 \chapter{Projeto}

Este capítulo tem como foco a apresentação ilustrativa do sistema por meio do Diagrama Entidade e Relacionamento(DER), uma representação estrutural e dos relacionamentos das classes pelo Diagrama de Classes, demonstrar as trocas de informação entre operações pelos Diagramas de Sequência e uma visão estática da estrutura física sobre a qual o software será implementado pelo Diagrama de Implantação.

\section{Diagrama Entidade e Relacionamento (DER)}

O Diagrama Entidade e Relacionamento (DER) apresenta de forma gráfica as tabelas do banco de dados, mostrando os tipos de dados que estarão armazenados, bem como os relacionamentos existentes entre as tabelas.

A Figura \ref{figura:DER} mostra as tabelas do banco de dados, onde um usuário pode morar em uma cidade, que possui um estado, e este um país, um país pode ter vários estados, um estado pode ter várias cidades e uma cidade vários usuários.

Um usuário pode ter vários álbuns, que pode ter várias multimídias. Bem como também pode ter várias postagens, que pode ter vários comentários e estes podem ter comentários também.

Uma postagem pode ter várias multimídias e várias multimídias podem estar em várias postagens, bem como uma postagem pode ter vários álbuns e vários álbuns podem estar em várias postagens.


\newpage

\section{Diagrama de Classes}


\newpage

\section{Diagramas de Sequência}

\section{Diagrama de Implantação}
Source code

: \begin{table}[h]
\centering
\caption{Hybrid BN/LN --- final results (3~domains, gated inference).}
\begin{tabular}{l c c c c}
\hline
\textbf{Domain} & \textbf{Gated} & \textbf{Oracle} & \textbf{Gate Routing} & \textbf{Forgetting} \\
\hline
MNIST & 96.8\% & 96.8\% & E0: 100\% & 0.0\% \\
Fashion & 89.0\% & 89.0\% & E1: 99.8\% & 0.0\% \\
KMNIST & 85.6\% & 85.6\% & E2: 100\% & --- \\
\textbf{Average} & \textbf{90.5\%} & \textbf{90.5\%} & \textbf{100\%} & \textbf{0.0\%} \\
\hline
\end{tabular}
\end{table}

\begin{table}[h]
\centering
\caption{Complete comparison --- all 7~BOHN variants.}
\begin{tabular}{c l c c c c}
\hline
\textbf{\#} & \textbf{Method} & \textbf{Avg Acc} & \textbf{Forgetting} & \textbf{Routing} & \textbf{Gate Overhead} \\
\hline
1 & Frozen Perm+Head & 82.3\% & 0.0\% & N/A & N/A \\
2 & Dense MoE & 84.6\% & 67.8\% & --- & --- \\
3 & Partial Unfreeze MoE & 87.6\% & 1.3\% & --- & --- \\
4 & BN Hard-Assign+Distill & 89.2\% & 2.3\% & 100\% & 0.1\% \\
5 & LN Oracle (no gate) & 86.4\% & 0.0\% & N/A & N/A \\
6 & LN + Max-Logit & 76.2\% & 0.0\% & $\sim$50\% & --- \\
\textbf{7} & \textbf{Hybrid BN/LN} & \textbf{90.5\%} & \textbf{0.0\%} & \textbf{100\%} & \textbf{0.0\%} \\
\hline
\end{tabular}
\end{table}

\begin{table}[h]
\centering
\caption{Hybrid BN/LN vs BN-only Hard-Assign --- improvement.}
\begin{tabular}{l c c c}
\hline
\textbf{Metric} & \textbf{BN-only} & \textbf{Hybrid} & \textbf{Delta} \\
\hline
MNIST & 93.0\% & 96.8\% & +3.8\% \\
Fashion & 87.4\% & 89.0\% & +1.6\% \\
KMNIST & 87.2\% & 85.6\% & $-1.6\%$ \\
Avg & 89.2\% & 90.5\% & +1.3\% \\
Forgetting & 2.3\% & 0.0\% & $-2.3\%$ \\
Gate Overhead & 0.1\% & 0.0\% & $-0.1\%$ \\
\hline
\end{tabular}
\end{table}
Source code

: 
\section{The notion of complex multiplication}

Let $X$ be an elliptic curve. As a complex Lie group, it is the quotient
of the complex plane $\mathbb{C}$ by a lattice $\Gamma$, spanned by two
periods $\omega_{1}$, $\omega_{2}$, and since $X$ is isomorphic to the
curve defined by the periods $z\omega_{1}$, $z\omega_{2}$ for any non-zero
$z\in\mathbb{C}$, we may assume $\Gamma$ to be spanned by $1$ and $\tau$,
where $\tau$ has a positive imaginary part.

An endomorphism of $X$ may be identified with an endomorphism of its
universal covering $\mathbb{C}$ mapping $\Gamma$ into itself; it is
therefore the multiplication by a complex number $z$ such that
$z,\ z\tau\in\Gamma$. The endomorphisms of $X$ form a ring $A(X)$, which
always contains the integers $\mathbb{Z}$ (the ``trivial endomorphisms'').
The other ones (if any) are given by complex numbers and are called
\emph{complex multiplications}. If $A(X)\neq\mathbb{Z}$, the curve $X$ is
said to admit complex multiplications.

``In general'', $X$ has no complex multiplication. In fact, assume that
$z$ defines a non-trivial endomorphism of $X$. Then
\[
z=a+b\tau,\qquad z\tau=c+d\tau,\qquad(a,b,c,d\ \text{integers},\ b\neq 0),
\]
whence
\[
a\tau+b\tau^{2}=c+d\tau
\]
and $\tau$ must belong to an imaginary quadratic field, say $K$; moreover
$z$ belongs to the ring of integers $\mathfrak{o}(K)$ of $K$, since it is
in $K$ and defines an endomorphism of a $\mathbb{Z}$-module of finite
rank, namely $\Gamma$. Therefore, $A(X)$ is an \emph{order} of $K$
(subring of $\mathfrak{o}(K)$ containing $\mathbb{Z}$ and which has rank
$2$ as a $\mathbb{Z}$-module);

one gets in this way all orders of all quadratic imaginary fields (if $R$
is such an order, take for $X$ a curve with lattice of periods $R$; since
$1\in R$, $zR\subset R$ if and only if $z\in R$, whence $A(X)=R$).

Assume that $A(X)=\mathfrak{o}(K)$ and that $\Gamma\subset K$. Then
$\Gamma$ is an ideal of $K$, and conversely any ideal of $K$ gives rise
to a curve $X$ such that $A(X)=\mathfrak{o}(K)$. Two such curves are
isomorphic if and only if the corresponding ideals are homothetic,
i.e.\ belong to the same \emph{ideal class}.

● ● ●

> What to produce:
Search the listing for the word "complex" and return each line that holds it.

> Completed exercise:
\section{The notion of complex multiplication}
Let $X$ be an elliptic curve. As a complex Lie group, it is the quotient
of the complex plane $\mathbb{C}$ by a lattice $\Gamma$, spanned by two
therefore the multiplication by a complex number $z$ such that
The other ones (if any) are given by complex numbers and are called
\emph{complex multiplications}. If $A(X)\neq\mathbb{Z}$, the curve $X$ is
said to admit complex multiplications.
``In general'', $X$ has no complex multiplication. In fact, assume that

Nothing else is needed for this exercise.